Q2:自分の姉妹や兄弟、或いは友人のドナーになる事は可能でしょうか。
台湾の人工生殖法ではドナーとレシピエントの双方は互いを知ることができない匿名性を取っています。対象を指定してドナーとなることはできません。

Q3:ドナーの情報はどこまで知ることができますか?写真を見ることはできますか?
台湾ではドナーの人種、皮膚の色、血液型を確認することが可能です。それ以外の情報はお伝えしておりません。

Q4:ドナーの精子、卵子、胚を国外に持ち出すことは可能でしょうか。
人工生殖法の規定により、ドナーの細胞を国外に輸送することはできません。

Q5:独身ですが、卵子提供を受けることは可能でしょうか。
人工生殖法の規定により、卵子提供を受けるには必ず法的な婚姻関係を結んでいる必要があります。
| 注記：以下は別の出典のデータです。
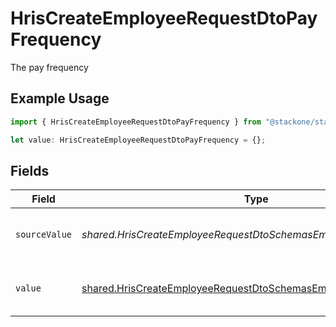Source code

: # HrisCreateEmployeeRequestDtoPayFrequency

The pay frequency

## Example Usage

```typescript
import { HrisCreateEmployeeRequestDtoPayFrequency } from "@stackone/stackone-client-ts/sdk/models/shared";

let value: HrisCreateEmployeeRequestDtoPayFrequency = {};
```

## Fields

| Field                                                                                                                                         | Type                                                                                                                                          | Required                                                                                                                                      | Description                                                                                                                                   | Example                                                                                                                                       |
| --------------------------------------------------------------------------------------------------------------------------------------------- | --------------------------------------------------------------------------------------------------------------------------------------------- | --------------------------------------------------------------------------------------------------------------------------------------------- | --------------------------------------------------------------------------------------------------------------------------------------------- | --------------------------------------------------------------------------------------------------------------------------------------------- |
| `sourceValue`                                                                                                                                 | *shared.HrisCreateEmployeeRequestDtoSchemasEmploymentSourceValue*                                                                             | :heavy_minus_sign:                                                                                                                            | The source value of the pay frequency.                                                                                                        | Hourly                                                                                                                                        |
| `value`                                                                                                                                       | [shared.HrisCreateEmployeeRequestDtoSchemasEmploymentValue](../../../sdk/models/shared/hriscreateemployeerequestdtoschemasemploymentvalue.md) | :heavy_minus_sign:                                                                                                                            | The pay frequency of the job postings.                                                                                                        | hourly                                                                                                                                        |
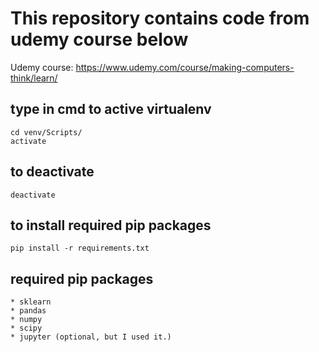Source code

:# This repository contains code from udemy course below
Udemy course: https://www.udemy.com/course/making-computers-think/learn/


## type in cmd to active virtualenv
```
cd venv/Scripts/
activate
```

## to deactivate
```
deactivate
```

## to install required pip packages
```
pip install -r requirements.txt
```

## required pip packages
```
* sklearn
* pandas
* numpy
* scipy
* jupyter (optional, but I used it.)
```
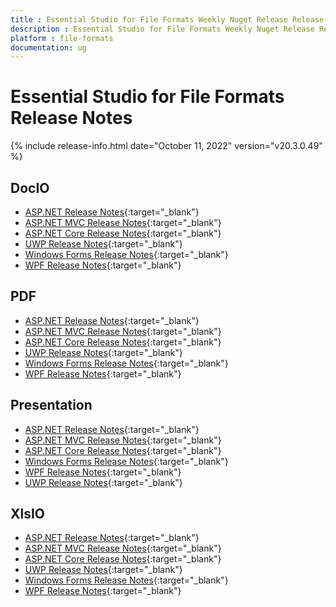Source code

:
 ```yaml
---
title : Essential Studio for File Formats Weekly Nuget Release Release Notes  
description : Essential Studio for File Formats Weekly Nuget Release Release Notes  
platform : file-formats
documentation: ug
---
```


# Essential Studio for File Formats  Release Notes  

{% include release-info.html date="October 11, 2022" version="v20.3.0.49" %} 

## DocIO

* [ASP.NET Release Notes](/aspnet/release-notes/v20.3.0.49#docio){:target="_blank"}
* [ASP.NET MVC Release Notes](/aspnetmvc/release-notes/v20.3.0.49#docio){:target="_blank"}
* [ASP.NET Core Release Notes](/aspnet-core/release-notes/v20.3.0.49#docio){:target="_blank"}
* [UWP Release Notes](/uwp/release-notes/v20.3.0.49#docio){:target="_blank"}
* [Windows Forms Release Notes](/windowsforms/release-notes/v20.3.0.49#docio){:target="_blank"}
* [WPF Release Notes](/wpf/release-notes/v20.3.0.49#docio){:target="_blank"}


## PDF

* [ASP.NET Release Notes](/aspnet/release-notes/v20.3.0.49#pdf){:target="_blank"}
* [ASP.NET MVC Release Notes](/aspnetmvc/release-notes/v20.3.0.49#pdf){:target="_blank"}
* [ASP.NET Core Release Notes](/aspnet-core/release-notes/v20.3.0.49#pdf){:target="_blank"}
* [UWP Release Notes](/uwp/release-notes/v20.3.0.49#pdf){:target="_blank"}
* [Windows Forms Release Notes](/windowsforms/release-notes/v20.3.0.49#pdf){:target="_blank"}
* [WPF Release Notes](/wpf/release-notes/v20.3.0.49#pdf){:target="_blank"}


## Presentation

* [ASP.NET Release Notes](/aspnet/release-notes/v20.3.0.49#presentation){:target="_blank"}
* [ASP.NET MVC Release Notes](/aspnetmvc/release-notes/v20.3.0.49#presentation){:target="_blank"}
* [ASP.NET Core Release Notes](/aspnet-core/release-notes/v20.3.0.49#presentation){:target="_blank"}
* [Windows Forms Release Notes](/windowsforms/release-notes/v20.3.0.49#presentation){:target="_blank"}
* [WPF Release Notes](/wpf/release-notes/v20.3.0.49#presentation){:target="_blank"}
* [UWP Release Notes](/uwp/release-notes/v20.3.0.49#presentation){:target="_blank"}


## XlsIO

* [ASP.NET Release Notes](/aspnet/release-notes/v20.3.0.49#xlsio){:target="_blank"}
* [ASP.NET MVC Release Notes](/aspnetmvc/release-notes/v20.3.0.49#xlsio){:target="_blank"}
* [ASP.NET Core Release Notes](/aspnet-core/release-notes/v20.3.0.49#xlsio){:target="_blank"}
* [UWP Release Notes](/uwp/release-notes/v20.3.0.49#xlsio){:target="_blank"}
* [Windows Forms Release Notes](/windowsforms/release-notes/v20.3.0.49#xlsio){:target="_blank"}
* [WPF Release Notes](/wpf/release-notes/v20.3.0.49#xlsio){:target="_blank"}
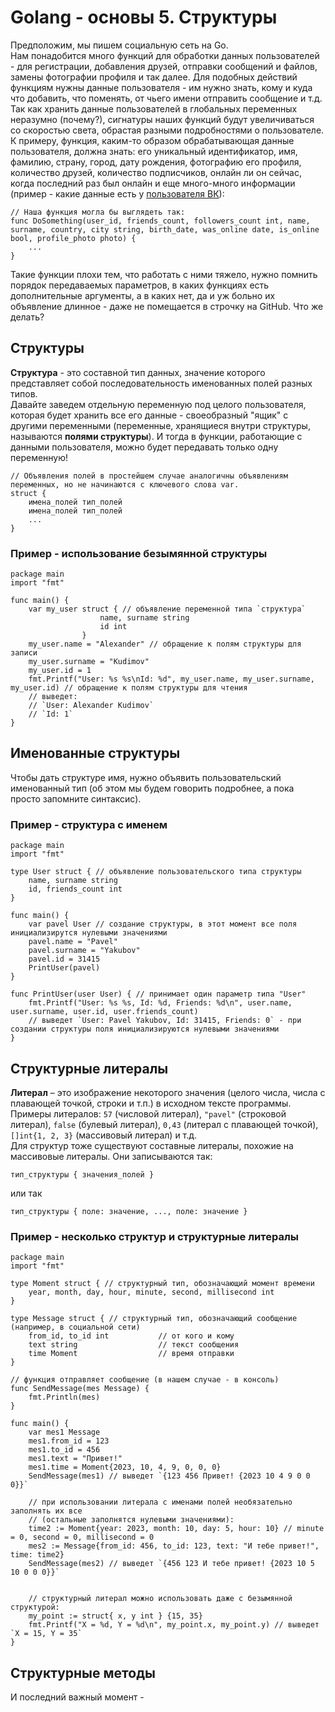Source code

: # Golang - основы 5. Структуры
Предположим, мы пишем социальную сеть на Go.<br>
Нам понадобится много функций для обработки данных пользователей - для регистрации, добавления друзей,
отправки сообщений и файлов, замены фотографии профиля и так далее.
Для подобных действий функциям нужны данные пользователя - им нужно знать, кому и куда что добавить,
что поменять, от чьего имени отправить сообщение и т.д.<br> 
Так как хранить данные пользователей в глобальных переменных неразумно (почему?), сигнатуры наших функций будут увеличиваться
со скоростью света, обрастая разными подробностями о пользователе. 
К примеру, функция, каким-то образом обрабатывающая данные пользователя, должна знать: его уникальный идентификатор, имя, фамилию,
страну, город, дату рождения, фотографию его профиля, количество друзей, количество подписчиков, онлайн ли он сейчас,
когда последний раз был онлайн и еще много-много информации 
(пример - какие данные есть у [пользователя ВК](https://dev.vk.com/ru/reference/objects/user)):
```golang
// Наша функция могла бы выглядеть так:
func DoSomething(user_id, friends_count, followers_count int, name, surname, country, city string, birth_date, was_online date, is_online bool, profile_photo photo) {
    ...
}
```
Такие функции плохи тем, что работать с ними тяжело, нужно помнить порядок передаваемых параметров, в каких функциях есть
дополнительные аргументы, а в каких нет, да и уж больно их объявление длинное - даже не помещается в строчку на GitHub. Что же делать?
## Структуры
**Структура** - это составной тип данных, значение которого представляет собой последовательность именованных полей разных типов.<br>
Давайте заведем отдельную переменную под целого пользователя, которая будет хранить все его данные - своеобразный "ящик"
с другими переменными (переменные, хранящиеся внутри структуры, называются **полями структуры**). 
И тогда в функции, работающие с данными пользователя, можно будет передавать только одну переменную!

```golang
// Объявления полей в простейшем случае аналогичны объявлениям переменных, но не начинаются с ключевого слова var.
struct {
    имена_полей тип_полей
    имена_полей тип_полей
    ...
}
```
### Пример - использование безымянной структуры
```golang
package main
import "fmt"

func main() {
    var my_user struct { // объявление переменной типа `структура`
                    name, surname string
                    id int
                }
    my_user.name = "Alexander" // обращение к полям структуры для записи
    my_user.surname = "Kudimov"
    my_user.id = 1
    fmt.Printf("User: %s %s\nId: %d", my_user.name, my_user.surname, my_user.id) // обращение к полям структуры для чтения
    // выведет:
    // `User: Alexander Kudimov`
    // `Id: 1`
}
```
## Именованные структуры
Чтобы дать структуре имя, нужно объявить пользовательский именованный тип 
(об этом мы будем говорить подробнее, а пока просто запомните синтаксис).
### Пример - структура с именем
```golang
package main
import "fmt"

type User struct { // объявление пользовательского типа структуры
    name, surname string
    id, friends_count int
}

func main() {
    var pavel User // создание структуры, в этот момент все поля инициализирутся нулевыми значениями
    pavel.name = "Pavel"
    pavel.surname = "Yakubov"
    pavel.id = 31415
    PrintUser(pavel)
}

func PrintUser(user User) { // принимает один параметр типа "User"
    fmt.Printf("User: %s %s, Id: %d, Friends: %d\n", user.name, user.surname, user.id, user.friends_count)
    // выведет `User: Pavel Yakubov, Id: 31415, Friends: 0` - при создании структуры поля инициализируются нулевыми значениями
}
```
## Структурные литералы
**Литерал** – это изображение некоторого значения (целого числа, числа с плавающей точкой, строки и т.п.) в исходном тексте программы.
Примеры литералов: `57` (числовой литерал), `"pavel"` (строковой литерал), `false` (булевый литерал), 
`0,43` (литерал с плавающей точкой), `[]int{1, 2, 3}` (массивовый литерал) и т.д. <br>
Для структур тоже существуют составные литералы, похожие на массивовые литералы.
Они записываются так:
```golang
тип_структуры { значения_полей }
```
или так
```golang
тип_структуры { поле: значение, ..., поле: значение }
```
### Пример - несколько структур и структурные литералы
```golang
package main
import "fmt"

type Moment struct { // структурный тип, обозначающий момент времени
    year, month, day, hour, minute, second, millisecond int
}

type Message struct { // структурный тип, обозначающий сообщение (например, в социальной сети)
    from_id, to_id int           // от кого и кому
    text string                  // текст сообщения
    time Moment                  // время отправки
}

// функция отправляет сообщение (в нашем случае - в консоль)
func SendMessage(mes Message) {
    fmt.Println(mes)
}

func main() {
    var mes1 Message
    mes1.from_id = 123
    mes1.to_id = 456
    mes1.text = "Привет!"
    mes1.time = Moment{2023, 10, 4, 9, 0, 0, 0}
    SendMessage(mes1) // выведет `{123 456 Привет! {2023 10 4 9 0 0 0}}`

    // при использовании литерала с именами полей необязательно заполнять их все
    // (остальные заполнятся нулевыми значениями):
    time2 := Moment{year: 2023, month: 10, day: 5, hour: 10} // minute = 0, second = 0, millisecond = 0
    mes2 := Message{from_id: 456, to_id: 123, text: "И тебе привет!", time: time2}
    SendMessage(mes2) // выведет `{456 123 И тебе привет! {2023 10 5 10 0 0 0}}`


    // структурный литерал можно использовать даже с безымянной структурой:
    my_point := struct{ x, y int } {15, 35}
    fmt.Printf("X = %d, Y = %d\n", my_point.x, my_point.y) // выведет `X = 15, Y = 35`
}
```
## Структурные методы
И последний важный момент -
Q6:卵子提供と精子提供を同時に受けることは可能でしょうか。
人工生殖法の規定により、卵子か精子いずれか一方は、ご夫婦のものを使用する必要があります。精子と卵子の提供を同時に受けることはできません。

卵子提供 台湾&日本
 

台湾

日本

法律

整備されている

関連法規なし

出自を知る権利

告知は自由

15歳以上で希望があった場合は

告知が必要

対象

高齢や不妊症

不妊症のみ

ドナー

匿名による提供

姉妹、親族、あるいは友人から自身で捜索

 
以下は人工生殖法の卵子提供について定められた部分です。ご参照ください。

定義
第2条-五、提供者/非配偶第三者、とは治療を受ける夫婦に無償で精子や卵子を提供する人をさす。
第6条、医療機関は監督機関から許可を受けた後、生殖補助医療の実施や第三者配偶子の受領、保存、治療を希望する夫婦への提供を執行することができる。
公益法人は監督機関から許可を受けた後、生殖補助医療の実施や精子の受領、保存、治療を希望する夫婦への提供を執行することができる。

ドナーとレシピエントの健康検査
第7条、生殖補助医療機関は生殖補助医療を実施、あるいは第三者配偶子の提供を受ける前に、治療を受ける夫婦と提供者に以下の検査と評価を実施する。
一、一般的な心理と生理状態。
二、家族の病歴。本人と四親等内の親族の遺伝子疾患の記録を含む。
三、遺伝子疾患と伝染性疾患。
四、監督機関に公告された事項。

ドナーの条件
第8条、生殖補助医療機関は以下の条件に合う提供者から配偶子の提供を受けることができる:
一、男性は20歳以上、50歳未満;女性は20歳以上、40歳未満。
二、前の規定により実施する検査と評価の結果に適切な応募者。
三、無償で提供する。
四、 第三者配偶子の提供を一度もしていない人、あるいは提供したが出産にいたらず、現在配偶子の保存をしていない人。
治療を受ける夫婦は上級組織が規定する金額範囲以内において、生殖補助医療機関を通じて提供者に補助金と栄養品を提供して、検査、医療、給与損失と交通費を負担することができる。
第9条、生殖補助医療機関は第三者配偶子の提供を受ける際に、提供者に関わる権利と義務を説明して、提供者の理解と同意書を取った後、配偶子の提供を受けることができる。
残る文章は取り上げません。